10 min read

issue 1: ⭐ introducing media x capital ⭐

issue 1: ⭐ introducing media x capital ⭐
"Chaos" by Marco Flagg. Washington Park, Albany, New York.

Hi,

Thank you for subscribing to my brand new newsletter, media x capital. In this inaugural edition, I’m going to share some background on the project and its goals.

Along with each newsletter, I’ll include a call for responses at the bottom. Just know: I really mean it! I welcome questions, half-formed thoughts, comments, memes…I’d love to hear from you. The most rewarding part of writing about these ideas has been the exchanges I’ve had with others.

I’m so excited to have you here, and I’m grateful for the chance to think alongside you.

k.

🌎 what this is all about

media x capital is a newsletter focused on radically reimagining the media system.
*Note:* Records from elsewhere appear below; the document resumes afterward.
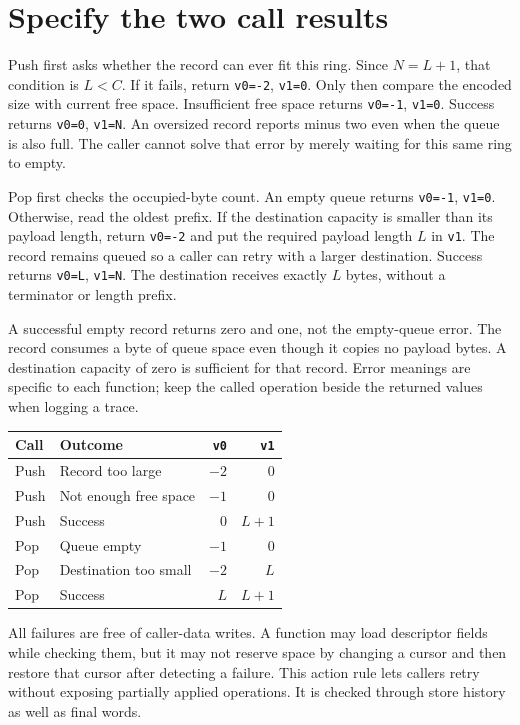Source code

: \section{Specify the two call results}
Push first asks whether the record can ever fit this ring. Since \(N=L+1\), that
condition is \(L<C\). If it fails, return \texttt{v0=-2}, \texttt{v1=0}. Only then
compare the encoded size with current free space. Insufficient free space returns
\texttt{v0=-1}, \texttt{v1=0}. Success returns \texttt{v0=0}, \texttt{v1=N}.
An oversized record reports minus two even when the queue is also full. The caller
cannot solve that error by merely waiting for this same ring to empty.

Pop first checks the occupied-byte count. An empty queue returns
\texttt{v0=-1}, \texttt{v1=0}. Otherwise, read the oldest prefix. If the destination
capacity is smaller than its payload length, return \texttt{v0=-2} and put the
required payload length \(L\) in \texttt{v1}. The record remains queued so a caller
can retry with a larger destination. Success returns \texttt{v0=L}, \texttt{v1=N}.
The destination receives exactly \(L\) bytes, without a terminator or length prefix.

A successful empty record returns zero and one, not the empty-queue error. The
record consumes a byte of queue space even though it copies no payload bytes.
A destination capacity of zero is sufficient for that record. Error meanings are
specific to each function; keep the called operation beside the returned values
when logging a trace.

\begin{longtable}{llrr}
  \toprule Call & Outcome               & \texttt{v0} & \texttt{v1} \\\midrule
  Push          & Record too large      & \(-2\)      & 0           \\
  Push          & Not enough free space & \(-1\)      & 0           \\
  Push          & Success               & 0           & \(L+1\)     \\
  Pop           & Queue empty           & \(-1\)      & 0           \\
  Pop           & Destination too small & \(-2\)      & \(L\)       \\
  Pop           & Success               & \(L\)       & \(L+1\)     \\\bottomrule
\end{longtable}
All failures are free of caller-data writes. A function may load descriptor fields
while checking them, but it may not reserve space by changing a cursor and then
restore that cursor after detecting a failure. This action rule lets callers retry
without exposing partially applied operations. It is checked through store history
as well as final words.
I’m especially interested in the relationship between journalism, or media, and the economic system they operate within, capitalism. (Note: I include a caveat on the terms I’m using — e.g. “journalism,” “media,” and others — below.)

🌱- where this came from

This newsletter grows out of nearly ten years of personal experience in the journalism industry, about five of which I spent working at media-focused initiatives: projects that sought to define some version of a problem in the media — from ethics to disinformation — and propose a solution. Over the past decade, projects like these have proliferated. As the journalism industry and market tanked, and anxiety around media and information grew, think tanks, conferences, task forces, nonprofits, and coalitions were born, producing a cottage industry that is preoccupied, much of the time, with “fixing” or “revitalizing” the news.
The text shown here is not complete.